# Training an Autoencoder for jet images with  **Conv 2D**  

---
In this notebook, we train an Autoencoder on a dataset of QCD jet images.
Both the encoder and decoder networks are based on Conv2D architectures. 
This autoencoder can be used
- as a clustering algorithm in the latent space
- as a compression algorithm
- as an anomaly detection algorithm

Some of these functionalities are exploited below.

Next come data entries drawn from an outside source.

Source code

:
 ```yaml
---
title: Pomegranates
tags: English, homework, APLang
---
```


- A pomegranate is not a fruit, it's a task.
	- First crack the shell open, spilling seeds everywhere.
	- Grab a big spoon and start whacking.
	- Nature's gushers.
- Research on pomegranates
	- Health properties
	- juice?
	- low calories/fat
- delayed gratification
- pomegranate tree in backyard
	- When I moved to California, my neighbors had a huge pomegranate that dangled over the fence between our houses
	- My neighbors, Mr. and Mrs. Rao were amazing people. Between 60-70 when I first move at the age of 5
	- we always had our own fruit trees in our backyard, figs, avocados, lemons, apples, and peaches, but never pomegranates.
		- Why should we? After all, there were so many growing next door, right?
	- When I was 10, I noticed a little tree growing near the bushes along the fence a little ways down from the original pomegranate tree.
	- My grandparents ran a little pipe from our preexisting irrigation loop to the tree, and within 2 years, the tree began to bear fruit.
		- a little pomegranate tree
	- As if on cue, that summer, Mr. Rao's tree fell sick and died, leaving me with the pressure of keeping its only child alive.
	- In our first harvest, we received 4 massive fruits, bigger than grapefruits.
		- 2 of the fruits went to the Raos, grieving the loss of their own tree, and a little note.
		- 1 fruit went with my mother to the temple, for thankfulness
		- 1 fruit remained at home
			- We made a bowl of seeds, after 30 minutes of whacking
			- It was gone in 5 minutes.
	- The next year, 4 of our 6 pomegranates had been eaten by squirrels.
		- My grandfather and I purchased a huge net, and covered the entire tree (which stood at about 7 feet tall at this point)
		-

The notebook starts prpearing the QCD dataset and a set of
"anomalous jets" (boosted W-, Z-, and top-jets).
The AE is trained on a training+validation dataset. Then, 
it is used on the test dataset for some of the applications listed above. Due to
the low statistics available, the validation dataset is recycled
as a test dataset. 

For details on the dataset, see https://github.com/pierinim/tutorials/blob/master/HiggsSchool/Lecture1/Notebook1_ExploreDataset.ipynb

---

In [None]:
import os
import h5py
import glob
import numpy as np
import matplotlib.pyplot as plt

In [None]:
%matplotlib inline

# Preparation of the training and validation samples

---
In order to import the dataset, we now
- clone the dataset repository (to import the data in Colab)
- load the h5 files in the data/ repository
- extract the data we need: a target and jetImage 

To type shell commands, we start the command line with !

In [None]:
# not needed if running locally
! git clone https://github.com/pierinim/tutorials.git
! ls tutorials/Data/JetDataset/

In [None]:
import glob
target = np.array([])
jetImage = np.array([])
#----------
# if you are running locally, you should do
# datafiles = glob.glob("../Data/JetDataset/*h5") 
#----------
# on Colab
#----------
datafiles = glob.glob("tutorials/Data/JetDataset/*h5") 
for fileIN in datafiles:
    print("Appending %s" %fileIN)
    f = h5py.File(fileIN, "r")
    myjetImage = np.array(f.get("jetImage"), np.float32)
    mytarget = np.array(f.get('jets')[0:,-6:-1], np.float32)
    jetImage = np.concatenate([jetImage, myjetImage], axis=0) if jetImage.size else myjetImage
    target = np.concatenate([target, mytarget], axis=0) if target.size else mytarget
    f.close()
print(target.shape, jetImage.shape)

In keras, images are representable as $n \times m \times k$ tensors, where $n \times m$ are the pixel dimenions and $k$ is the number of channels (e.g., 1 in a black\&while image, 3 for an RGB image). In our case, k=1. To comply to this, we add the channel index by reshaping the image dataset

In [None]:
jetImage = jetImage.reshape((jetImage.shape[0], jetImage.shape[1], jetImage.shape[2], 1))
print(jetImage.shape)

We now separate the dataset in 4:
- a training dataset, consisting of quarks and gluons
- three 'anomalous jets' samples: W, Z, and top

In [None]:
jetImage_standard = jetImage[np.argmax(target,axis=1)<2]
jetImage_W = jetImage[np.argmax(target,axis=1)==2]
jetImage_Z = jetImage[np.argmax(target,axis=1)==3]
jetImage_t = jetImage[np.argmax(target,axis=1)==4]
print(jetImage_standard.shape, jetImage_W.shape, jetImage_Z.shape, jetImage_t.shape)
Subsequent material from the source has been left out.